O Estado da Bahia e a Federação das Indústrias do Estado da Bahia (FIEB) vêm a público manifestar veemente repudio às recentes sobretaxas impostas pelo governo dos Estados Unidos às exportações brasileiras.

“Trata-se de uma ofensiva comercial arbitrária e injustificada, que penaliza parcerias de décadas e fere diretamente a lógica da livre concorrência”, diz um trecho da nota.

À tarifa de 25% (decorrente da Seção 301 do Trade Act), somou-se o anúncio de uma nova alíquota de 12,5% sob o pretexto de fiscalização de trabalho forçado.

O Impacto na Bahia em Números

  • US$ 273,1 milhões ameaçados: Cerca de 1/3 de tudo o que a Bahia exporta para os EUA (com base nos dados de 2025) passa a ser taxado.

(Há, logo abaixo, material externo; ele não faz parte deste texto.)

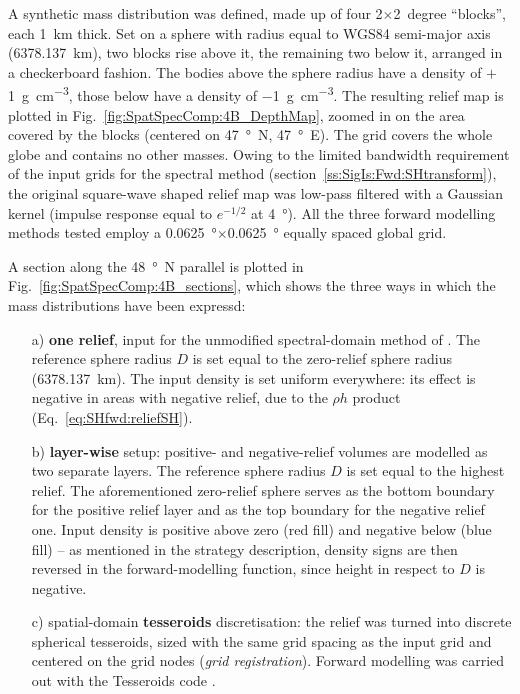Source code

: \begin{subappendices}
A synthetic mass distribution was defined, made up of four 2$\times$2~degree ``blocks'', each \SI{1}{\kilo \metre} thick.
Set on a sphere with radius equal to WGS84 semi-major axis (\SI{6378.137}{\kilo \metre}), two blocks rise above it, the remaining two below it, arranged in a checkerboard fashion.
The bodies above the sphere radius have a density of $+$\SI{1}{\gram \per \cubic \centi \metre}, those below have a density of \SI{-1}{\gram \per \cubic \centi \metre}.
The resulting relief map is plotted in Fig.~\ref{fig:SpatSpecComp:4B_DepthMap}, zoomed in on the area covered by the blocks (centered on \SI{47}{\degree N}, \SI{47}{\degree E}).
The grid covers the whole globe and contains no other masses.
Owing to the limited bandwidth requirement of the input grids for the spectral method (section~\ref{ss:SigIs:Fwd:SHtransform}), the original square-wave shaped relief map was low-pass filtered with a Gaussian kernel (impulse response equal to $e^{-1/2}$ at \SI{4}{\degree}).
All the three forward modelling methods tested employ a \SI{0.0625}{\degree}$\times$\SI{0.0625}{\degree} equally spaced global grid.

A section along the \SI{48}{\degree N} parallel is plotted in Fig.~\ref{fig:SpatSpecComp:4B_sections}, which shows the three ways in which the mass distributions have been expressd:
\begin{enumerate}
\item[a)] \textbf{one relief}, input for the unmodified spectral-domain method of \textcite{Wieczorek2007}. The reference sphere radius $D$ is set equal to the zero-relief sphere radius (\SI{6378.137}{\kilo \metre}). The input density is set uniform everywhere: its effect is negative in areas with negative relief, due to the $\rho h$ product (Eq.~\ref{eq:SHfwd:reliefSH}).
\item[b)] \textbf{layer-wise} setup: positive- and negative-relief volumes are modelled as two separate layers. The reference sphere radius $D$ is set equal to the highest relief. The aforementioned zero-relief sphere serves as the bottom boundary for the positive relief layer and as the top boundary for the negative relief one. Input density is positive above zero (red fill) and negative below (blue fill) -- as mentioned in the strategy description, density signs are then reversed in the forward-modelling function, since height in respect to $D$ is negative.
\item[c)] spatial-domain \textbf{tesseroids} discretisation: the relief was turned into discrete spherical tesseroids, sized with the same grid spacing as the input grid and centered on the grid nodes (\textit{grid registration}). Forward modelling was carried out with the Tesseroids code \parencites{Uieda2016}{UiedaTesseroids}.
\end{enumerate}


\end{subappendices}
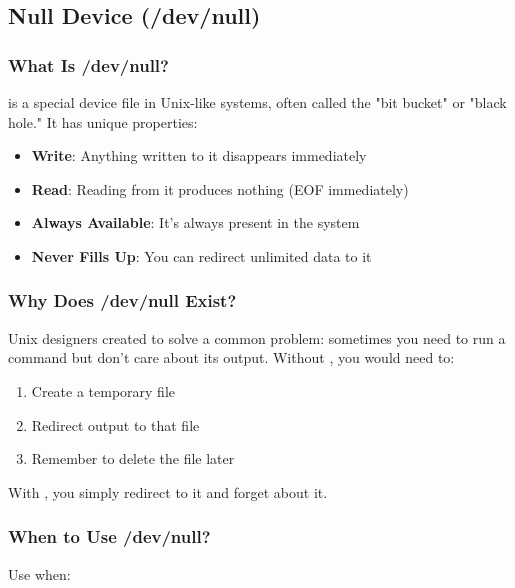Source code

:\subsection{Null Device (/dev/null)}

\subsubsection{What Is /dev/null?}

 is a special device file in Unix-like systems, often called the "bit bucket" or "black hole." It has unique properties:

\begin{itemize}
	\item \textbf{Write}: Anything written to it disappears immediately
	\item \textbf{Read}: Reading from it produces nothing (EOF immediately)
	\item \textbf{Always Available}: It's always present in the system
	\item \textbf{Never Fills Up}: You can redirect unlimited data to it
\end{itemize}

\subsubsection{Why Does /dev/null Exist?}

Unix designers created  to solve a common problem: sometimes you need to run a command but don't care about its output. Without , you would need to:
\begin{enumerate}
	\item Create a temporary file
	\item Redirect output to that file
	\item Remember to delete the file later
\end{enumerate}

With , you simply redirect to it and forget about it.

\subsubsection{When to Use /dev/null?}

Use  when:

Dependendo das regras de isenção, o impacto pode atingir alarmantes 40,4% do total exportado.
  • Setores Mais Atingidos: Quase 90% do prejuízo concentra-se nas cadeias de Papel e CeluloseBorracha e Plásticos e Produtos Químicos.
  • Empregos no Interior: A medida atinge em cheio a cadeia de calçados e couro, vital para a geração de renda fora da capital.

“Essa é uma conta unjusta transferida diretamente para os nossos trabalhadores, empresas e consumidores.”

Pleitos Prioritários e Ação Diplomática

Apoiamos integralmente o Governo Federal na busca por uma solução negociada e apresentamos as prioridades inegociáveis do setor produtivo baiano:

  1. Celulose Solúvel: Reclusão imediata na lista de isenções (é o principal produto da pauta baiana e sofreu um tratamento incoerente em relação às demais celuloses).
  2. Polo de Camaçari e Pneumáticos: Inclusão desses setores estratégicos nas rodadas de exceção, acompanhada de medidas defensivas no mercado interno (como tarifas antidumping e preços de referência).
  3. Preservação de Conquistas: Manutenção das isenções já obtidas para café, fruticultura irrigada, cacau, combustíveis e celulose branqueada.

Convocação ao Setor Produtivo

O Estado da Bahia e a FIEB atuarão de forma permanente na defesa do nosso parque industrial. Convocamos todas as empresas afetadas a enviarem dados sobre impactos em contratos, produção e empregos. Essas evidências serão o combustível da nossa bancada nas negociações em Brasília e Washington.